Martin has even become an unofficial agent for Glastonbury. One contact tells me the singer helped talk Jay-Z out of withdrawing from the 2008 festival after a backlash against a hip-hop headliner. And according to Emily Eavis, Martin convinced Beyoncé to headline in 2011 after the singer feared she’d receive similar fallout to her husband. Martin will “do anything for Glastonbury,” Eavis has said.

Coldplay’s music helps. They specialise in positivity pop and ‘light at the end of the tunnel’ ballads, both of which are tailor-made for festival singalongs. In the former camp (cue confetti explosions) sit A Sky Full of Stars and Every Teardrop is a Waterfall, while in the latter camp (cue wristbands aloft) sit Yellow, Fix You and Don’t Panic (although Don’t Pan-dem-ic may be more appropriate this year).

I often wonder if Coldplay deliberately write their music with Glastonbury in mind. The songs have certainly got bigger and broader in their appeal as the years have progressed. Just like the festival. It’s what Murphy means when he talks about “alternative roots”. “What’s interesting is that Glastonbury was actually an alternative event for a very short period of its existence when you look at it over a timeline. And Coldplay were an alternative entity for a very short period of their existence. They began being thoughtful and slightly shoe-gazing but the epic anthems burst out and they couldn’t help themselves,” Murphy says.

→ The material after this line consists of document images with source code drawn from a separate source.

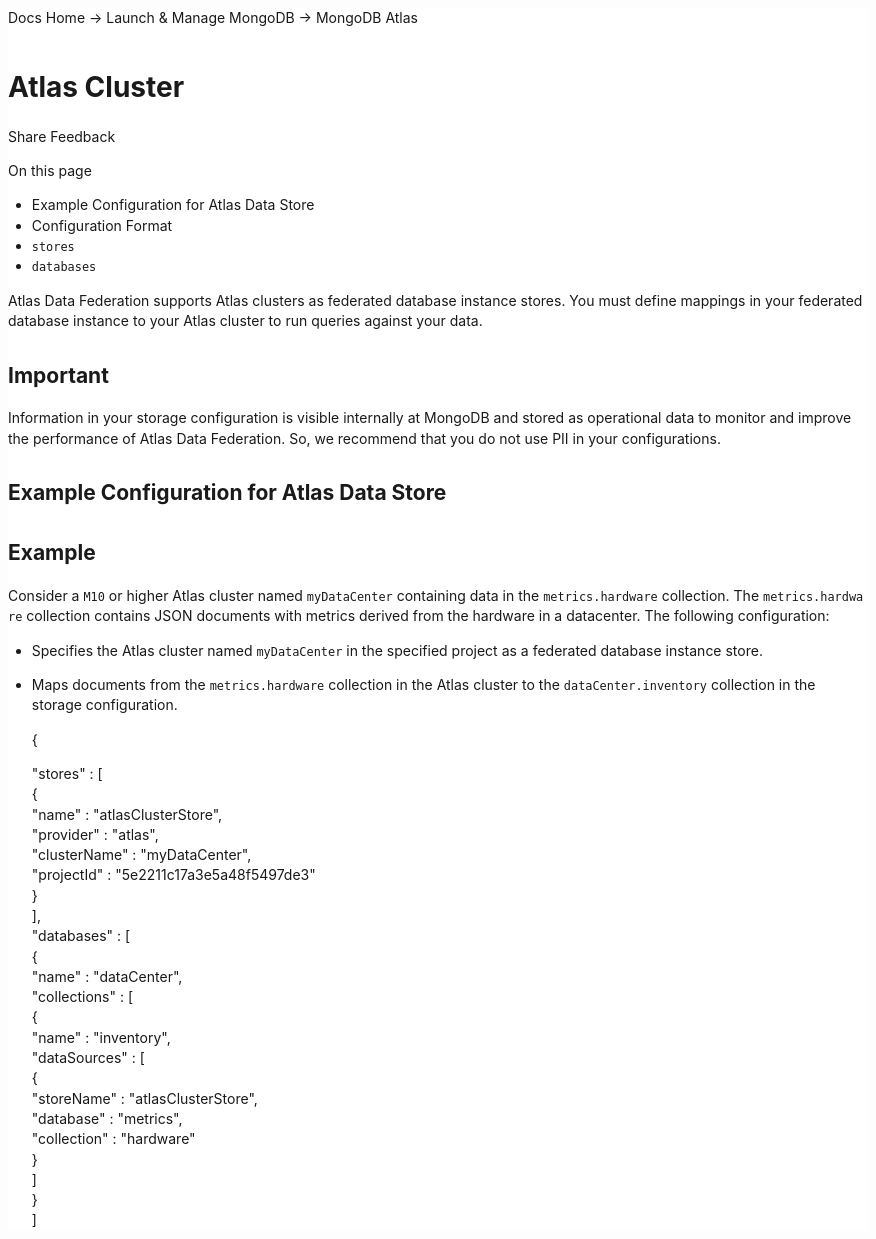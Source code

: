 Docs Home → Launch & Manage MongoDB → MongoDB Atlas

# Atlas Cluster

Share Feedback

On this page

  * Example Configuration for Atlas Data Store
  * Configuration Format
  * `stores`
  * `databases`

Atlas Data Federation supports Atlas clusters as federated database instance
stores. You must define mappings in your federated database instance to your
Atlas cluster to run queries against your data.

## Important

Information in your storage configuration is visible internally at MongoDB and
stored as operational data to monitor and improve the performance of Atlas
Data Federation. So, we recommend that you do not use PII in your
configurations.

## Example Configuration for Atlas Data Store

## Example

Consider a `M10` or higher Atlas cluster named `myDataCenter` containing data
in the `metrics.hardware` collection. The `metrics.hardware` collection
contains JSON documents with metrics derived from the hardware in a
datacenter. The following configuration:

  * Specifies the Atlas cluster named `myDataCenter` in the specified project as a federated database instance store.

  * Maps documents from the `metrics.hardware` collection in the Atlas cluster to the `dataCenter.inventory` collection in the storage configuration.

    
    
    {  
      
      "stores" : [  
        {  
           "name" : "atlasClusterStore",  
           "provider" : "atlas",  
           "clusterName" : "myDataCenter",  
           "projectId" : "5e2211c17a3e5a48f5497de3"  
        }  
      ],  
      "databases" : [  
        {  
          "name" : "dataCenter",  
          "collections" : [  
            {  
              "name" : "inventory",  
              "dataSources" : [  
                {  
                  "storeName" : "atlasClusterStore",  
                  "database" : "metrics",  
                  "collection" : "hardware"  
                }  
              ]  
            }  
          ]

The band seem as aware of overkill as others. Martin said he was hurt by some of the comments after his 2019 guest appearances. It was one of the reasons the band ruled themselves out from headlining in 2020 (before the event was cancelled).

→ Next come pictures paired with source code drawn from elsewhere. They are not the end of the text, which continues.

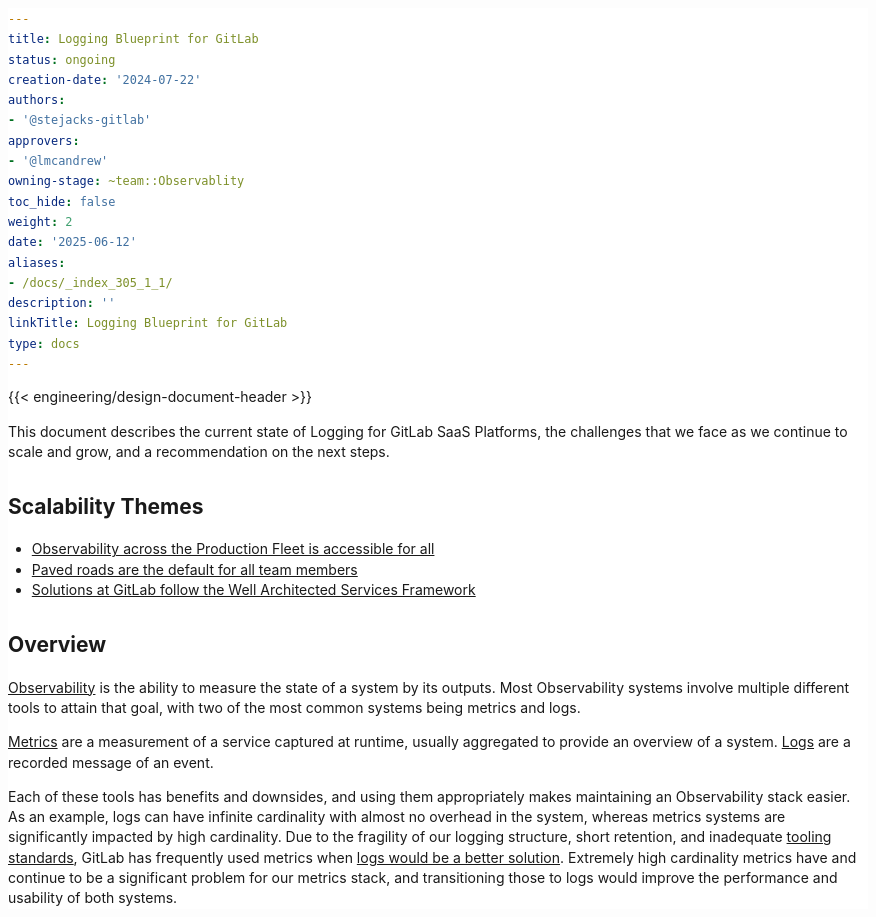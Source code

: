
 ```yaml
---
title: Logging Blueprint for GitLab
status: ongoing
creation-date: '2024-07-22'
authors:
- '@stejacks-gitlab'
approvers:
- '@lmcandrew'
owning-stage: ~team::Observablity
toc_hide: false
weight: 2
date: '2025-06-12'
aliases:
- /docs/_index_305_1_1/
description: ''
linkTitle: Logging Blueprint for GitLab
type: docs
---
```


{{< engineering/design-document-header >}}

This document describes the current state of Logging for GitLab SaaS Platforms, the challenges that we face as we continue to scale and grow, and a recommendation on the next steps.

## Scalability Themes

- [Observability across the Production Fleet is accessible for all](https://about.gitlab.com/direction/production_engineering/#observability-across-the-production-fleet-is-accessible-for-all)
- [Paved roads are the default for all team members](https://about.gitlab.com/direction/production_engineering/#paved-roads-are-the-default-for-all-team-members)
- [Solutions at GitLab follow the Well Architected Services Framework](https://about.gitlab.com/direction/production_engineering/#solutions-at-gitlab-follow-the-well-architected-services-framework)

## Overview

[Observability](https://opentelemetry.io/docs/concepts/observability-primer/) is the ability to measure the state of a system by its outputs.  Most Observability systems involve multiple different tools to attain that goal, with two of the most common systems being metrics and logs.

[Metrics](https://opentelemetry.io/docs/concepts/signals/metrics/) are a measurement of a service captured at runtime, usually aggregated to provide an overview of a system.
[Logs](https://opentelemetry.io/docs/concepts/signals/logs/) are a recorded message of an event.

Each of these tools has benefits and downsides, and using them appropriately makes maintaining an Observability stack easier.  As an example, logs can have infinite cardinality with almost no overhead in the system, whereas metrics systems are significantly impacted by high cardinality.  Due to the fragility of our logging structure, short retention, and inadequate [tooling standards](https://gitlab.com/gitlab-com/gl-infra/scalability/-/issues/2793), GitLab has frequently used metrics when [logs would be a better solution](https://gitlab.com/gitlab-com/gl-infra/scalability/-/issues/3520).  Extremely high cardinality metrics have and continue to be a significant problem for our metrics stack, and transitioning those to logs would improve the performance and usability of both systems.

So Coldplay must be used sparingly. Their ubiquity mustn’t rob opportunity from potential prospective headliners. Let’s put to one side the established global titans who’ve yet to headline (hello Lady Gaga, AC/DC, Fleetwood Mac, Elton John and Nick Cave). There’s a pipeline of other acts who tick the Big Songs and Broad Appeal boxes and would relish the opportunity to add Massive Spectacle as future bill-toppers. Wolf Alice, Dua Lipa and Dave are contenders. Billie Eilish or Vampire Weekend too. My colleague Neil McCormick reckons Fontaines D.C. are Glastonbury headliners in the making. They just need the hoick up that Coldplay got in 2002.

The future of the festival kind of depends on it. But in the meantime, sit back and watch the Pyramid veterans at work. They know what they’re doing. Crowd or no crowd, euphoric musical moments are guaranteed.